§ **EXERCISE DIRECTIONS**:
Nothing but the pictures should be dropped when the records are transcribed word for word.

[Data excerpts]
•••

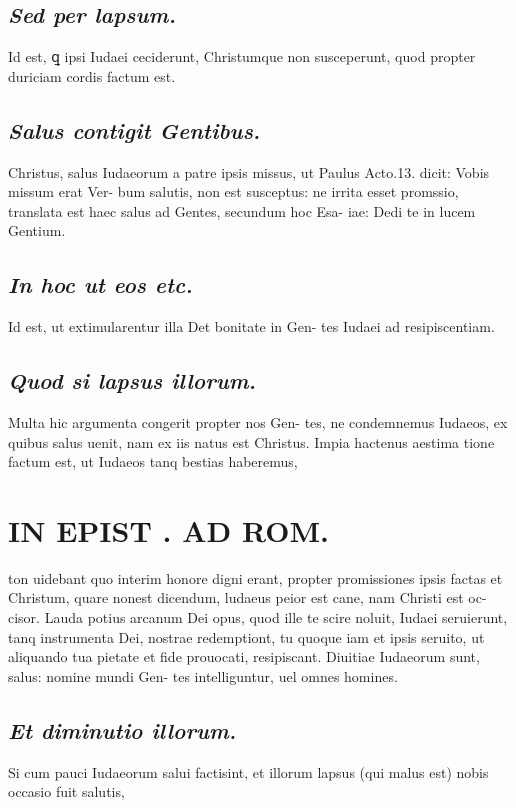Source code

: \documentclass{article}
\begin{document}
\begin{pages}
\subsection*{\textit{Sed per lapsum. }}\pstart Id est, ꝗ ipsi Iudaei ceciderunt, Christumque non susceperunt, quod propter duriciam cordis factum est.  \pend
{}
{}
\subsection*{\textit{Salus contigit Gentibus. }}\pstart Christus, salus Iudaeorum a patre ipsis missus, ut Paulus Acto.13. dicit: Vobis missum erat Ver- bum salutis, non est susceptus: ne irrita esset promssio, translata est haec salus ad Gentes, secundum hoc Esa- iae: Dedi te in lucem Gentium.  \pend
{}
{}
\subsection*{\textit{In hoc ut eos etc. }}\pstart Id est, ut extimularentur illa Det bonitate in Gen- tes Iudaei ad resipiscentiam.   \pend
{}
{}
\subsection*{\textit{Quod si lapsus illorum. }}\pstart Multa hic argumenta congerit propter nos Gen- tes, ne condemnemus Iudaeos, ex quibus salus uenit, nam ex iis natus est Christus. Impia hactenus aestima tione factum est, ut Iudaeos tanq bestias haberemus,  \pend
\section*{IN EPIST . AD ROM.  }
\marginpar{[ p.n0 ]}\pstart ton uidebant quo interim honore digni erant, propter promissiones ipsis factas et Christum, quare nonest dicendum, ludaeus peior est cane, nam Christi est oc- cisor. Lauda potius arcanum Dei opus, quod ille te scire noluit, Iudaei seruierunt, tanq instrumenta Dei, nostrae redemptiont, tu quoque iam et ipsis seruito, ut aliquando tua pietate et fide prouocati, resipiscant.  Diuitiae Iudaeorum sunt, salus: nomine mundi Gen- tes intelliguntur, uel omnes homines.  \pend
{}
{}
\subsection*{\textit{Et diminutio illorum. }}\pstart Si cum pauci Iudaeorum salui factisint, et illorum lapsus (qui malus est) nobis occasio fuit salutis,  \pend
{}
{}

\end{pages}
\end{document}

•••

§ **RESPONSE AREA**:
Source code

: \documentclass{article}
\begin{document}
\begin{pages}
\subsection*{\textit{Sed per lapsum. }}\pstart Id est, ꝗ ipsi Iudaei ceciderunt, Christumque non susceperunt, quod propter duriciam cordis factum est.  \pend
{}
{}
\subsection*{\textit{Salus contigit Gentibus. }}\pstart Christus, salus Iudaeorum a patre ipsis missus, ut Paulus Acto.13. dicit: Vobis missum erat Ver- bum salutis, non est susceptus: ne irrita esset promssio, translata est haec salus ad Gentes, secundum hoc Esa- iae: Dedi te in lucem Gentium.  \pend
{}
{}
\subsection*{\textit{In hoc ut eos etc. }}\pstart Id est, ut extimularentur illa Det bonitate in Gen- tes Iudaei ad resipiscentiam.   \pend
{}
{}
\subsection*{\textit{Quod si lapsus illorum. }}\pstart Multa hic argumenta congerit propter nos Gen- tes, ne condemnemus Iudaeos, ex quibus salus uenit, nam ex iis natus est Christus. Impia hactenus aestima tione factum est, ut Iudaeos tanq bestias haberemus,  \pend
\section*{IN EPIST . AD ROM.  }
\marginpar{[ p.n0 ]}\pstart ton uidebant quo interim honore digni erant, propter promissiones ipsis factas et Christum, quare nonest dicendum, ludaeus peior est cane, nam Christi est oc- cisor. Lauda potius arcanum Dei opus, quod ille te scire noluit, Iudaei seruierunt, tanq instrumenta Dei, nostrae redemptiont, tu quoque iam et ipsis seruito, ut aliquando tua pietate et fide prouocati, resipiscant.  Diuitiae Iudaeorum sunt, salus: nomine mundi Gen- tes intelliguntur, uel omnes homines.  \pend
{}
{}
\subsection*{\textit{Et diminutio illorum. }}\pstart Si cum pauci Iudaeorum salui factisint, et illorum lapsus (qui malus est) nobis occasio fuit salutis,  \pend
{}
{}

\end{pages}
\end{document}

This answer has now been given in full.